Task prompt: Return all entries verbatim; skip any pictures.

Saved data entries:
====
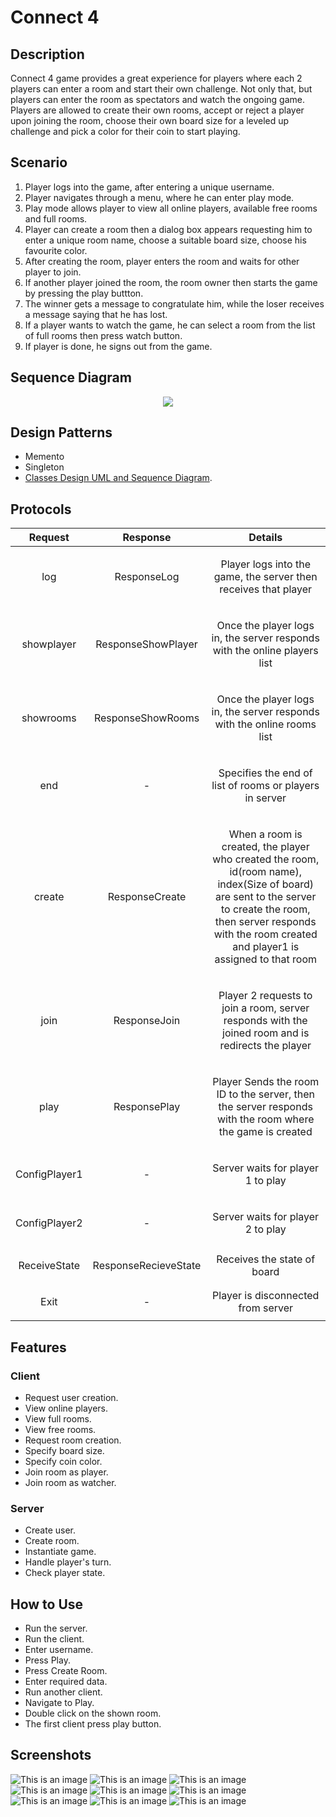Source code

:# Connect 4
## Description
Connect 4 game provides a great experience for players where each 2 players can enter a room and start their own challenge.
Not only that, but players can enter the room as spectators and watch the ongoing game.
Players are allowed to create their own rooms, accept or reject a player upon joining the room, choose their own board size for a leveled up challenge
and pick a color for their coin to start playing.
## Scenario
1. Player logs into the game, after entering a unique username.
2. Player navigates through a menu, where he can enter play mode.
3. Play mode allows player to view all online players, available free rooms and full rooms.
4. Player can create a room then a dialog box appears requesting him to enter a unique room name, choose a suitable board size, choose his favourite color.
5. After creating the room, player enters the room and waits for other player to join.
6. If another player joined the room, the room owner then starts the game by pressing the play buttton.
7. The winner gets a message to congratulate him, while the loser receives a message saying that he has lost.
8. If a player wants to watch the game, he can select a room from the list of full rooms then press watch button.
9. If player is done, he signs out from the game.

## Sequence Diagram 
<p align="center">
  <img src="https://drive.google.com/file/d/18E098xyXe30NV2xyVhDchx1-qBIazzHj/view?usp=sharing">
</p>

## Design Patterns
- Memento
- Singleton
- [Classes Design UML and Sequence Diagram](https://app.diagrams.net/#G1R-aCJOE3QRefbgPOe4FvvqD7ookj1vLj).
## Protocols

|Request|Response|Details|
| :-: | :-: | :-: |
|log|ResponseLog|<p></p><p>Player logs into the game, the server then receives that player</p><p></p>|
|showplayer|ResponseShowPlayer|<p></p><p>Once the player logs in, the server responds with the online players list</p><p></p>|
|showrooms|ResponseShowRooms|<p></p><p>Once the player logs in, the server responds with the online rooms list</p><p></p>|
|end|-|<p></p><p>Specifies the end of list of rooms or players in server</p><p></p>|
|create|ResponseCreate|<p></p><p>When a room is created, the player who created the room, id(room name), index(Size of board) are sent to the server to create the room, then server responds with the room created and player1 is assigned to that room</p><p></p>|
|join|ResponseJoin|<p></p><p>Player 2 requests to join a room, server responds with the joined room and is redirects the player</p><p></p>|
|play|ResponsePlay|<p></p><p>Player Sends the room ID to the server, then the server responds with the room where the game is created</p><p></p>|
|ConfigPlayer1|-|<p></p><p>Server waits for player 1 to play </p><p></p>|
|ConfigPlayer2|-|<p></p><p>Server waits for player 2 to play</p><p> </p>|
|<p></p><p>ReceiveState</p><p></p>|ResponseRecieveState|Receives the state of board |
|<p></p><p>Exit</p><p></p>|-|Player is disconnected from server|
## Features
### Client
- Request user creation.
- View online players.
- View full rooms.
- View free rooms.
- Request room creation.
- Specify board size.
- Specify coin color.
- Join room as player.
- Join room as watcher.
### Server
- Create user.
- Create room.
- Instantiate game.
- Handle player's turn.
- Check player state.
## How to Use
- Run the server.
- Run the client.
- Enter username.
- Press Play.
- Press Create Room.
- Enter required data.
- Run another client.
- Navigate to Play.
- Double click on the shown room.
- The first client press play button.
## Screenshots
![This is an image](https://user-images.githubusercontent.com/72733603/154560183-03f95fc2-1c25-4619-9f88-99533a44e91a.png)
![This is an image](https://user-images.githubusercontent.com/72733603/154560238-28a248f2-e598-45ac-93dd-56b0e656b8b6.png)
![This is an image](https://user-images.githubusercontent.com/72733603/154561254-2912764e-790a-4c79-8d09-c81b15cde0c8.png)
![This is an image](https://user-images.githubusercontent.com/72733603/154561303-b0772944-ea17-48fe-9b6a-c2ea9c499c1e.png)
![This is an image](https://user-images.githubusercontent.com/72733603/154560353-41b5be0b-4925-4a97-9678-db5e21d181db.png)
![This is an image](https://user-images.githubusercontent.com/72733603/154560375-59a33145-6c5a-4ffc-aa5a-0df0b8ab9358.png)
![This is an image](https://user-images.githubusercontent.com/72733603/154560384-b1a17b61-9836-49f8-9895-24924f5a68c4.png)
![This is an image](https://user-images.githubusercontent.com/72733603/154560384-b1a17b61-9836-49f8-9895-24924f5a68c4.png)
![This is an image](https://user-images.githubusercontent.com/72733603/154561367-1fc63011-cf55-4b21-9635-6952d223e018.png)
====
Finished task:
Source code

:# Connect 4
## Description
Connect 4 game provides a great experience for players where each 2 players can enter a room and start their own challenge.
Not only that, but players can enter the room as spectators and watch the ongoing game.
Players are allowed to create their own rooms, accept or reject a player upon joining the room, choose their own board size for a leveled up challenge
and pick a color for their coin to start playing.
## Scenario
1. Player logs into the game, after entering a unique username.
2. Player navigates through a menu, where he can enter play mode.
3. Play mode allows player to view all online players, available free rooms and full rooms.
4. Player can create a room then a dialog box appears requesting him to enter a unique room name, choose a suitable board size, choose his favourite color.
5. After creating the room, player enters the room and waits for other player to join.
6. If another player joined the room, the room owner then starts the game by pressing the play buttton.
7. The winner gets a message to congratulate him, while the loser receives a message saying that he has lost.
8. If a player wants to watch the game, he can select a room from the list of full rooms then press watch button.
9. If player is done, he signs out from the game.

## Sequence Diagram 
<p align="center">
  <img src="https://drive.google.com/file/d/18E098xyXe30NV2xyVhDchx1-qBIazzHj/view?usp=sharing">
</p>

## Design Patterns
- Memento
- Singleton
- [Classes Design UML and Sequence Diagram](https://app.diagrams.net/#G1R-aCJOE3QRefbgPOe4FvvqD7ookj1vLj).
## Protocols

|Request|Response|Details|
| :-: | :-: | :-: |
|log|ResponseLog|<p></p><p>Player logs into the game, the server then receives that player</p><p></p>|
|showplayer|ResponseShowPlayer|<p></p><p>Once the player logs in, the server responds with the online players list</p><p></p>|
|showrooms|ResponseShowRooms|<p></p><p>Once the player logs in, the server responds with the online rooms list</p><p></p>|
|end|-|<p></p><p>Specifies the end of list of rooms or players in server</p><p></p>|
|create|ResponseCreate|<p></p><p>When a room is created, the player who created the room, id(room name), index(Size of board) are sent to the server to create the room, then server responds with the room created and player1 is assigned to that room</p><p></p>|
|join|ResponseJoin|<p></p><p>Player 2 requests to join a room, server responds with the joined room and is redirects the player</p><p></p>|
|play|ResponsePlay|<p></p><p>Player Sends the room ID to the server, then the server responds with the room where the game is created</p><p></p>|
|ConfigPlayer1|-|<p></p><p>Server waits for player 1 to play </p><p></p>|
|ConfigPlayer2|-|<p></p><p>Server waits for player 2 to play</p><p> </p>|
|<p></p><p>ReceiveState</p><p></p>|ResponseRecieveState|Receives the state of board |
|<p></p><p>Exit</p><p></p>|-|Player is disconnected from server|
## Features
### Client
- Request user creation.
- View online players.
- View full rooms.
- View free rooms.
- Request room creation.
- Specify board size.
- Specify coin color.
- Join room as player.
- Join room as watcher.
### Server
- Create user.
- Create room.
- Instantiate game.
- Handle player's turn.
- Check player state.
## How to Use
- Run the server.
- Run the client.
- Enter username.
- Press Play.
- Press Create Room.
- Enter required data.
- Run another client.
- Navigate to Play.
- Double click on the shown room.
- The first client press play button.
## Screenshots
![This is an image](https://user-images.githubusercontent.com/72733603/154560183-03f95fc2-1c25-4619-9f88-99533a44e91a.png)
![This is an image](https://user-images.githubusercontent.com/72733603/154560238-28a248f2-e598-45ac-93dd-56b0e656b8b6.png)
![This is an image](https://user-images.githubusercontent.com/72733603/154561254-2912764e-790a-4c79-8d09-c81b15cde0c8.png)
![This is an image](https://user-images.githubusercontent.com/72733603/154561303-b0772944-ea17-48fe-9b6a-c2ea9c499c1e.png)
![This is an image](https://user-images.githubusercontent.com/72733603/154560353-41b5be0b-4925-4a97-9678-db5e21d181db.png)
![This is an image](https://user-images.githubusercontent.com/72733603/154560375-59a33145-6c5a-4ffc-aa5a-0df0b8ab9358.png)
![This is an image](https://user-images.githubusercontent.com/72733603/154560384-b1a17b61-9836-49f8-9895-24924f5a68c4.png)
![This is an image](https://user-images.githubusercontent.com/72733603/154560384-b1a17b61-9836-49f8-9895-24924f5a68c4.png)
![This is an image](https://user-images.githubusercontent.com/72733603/154561367-1fc63011-cf55-4b21-9635-6952d223e018.png)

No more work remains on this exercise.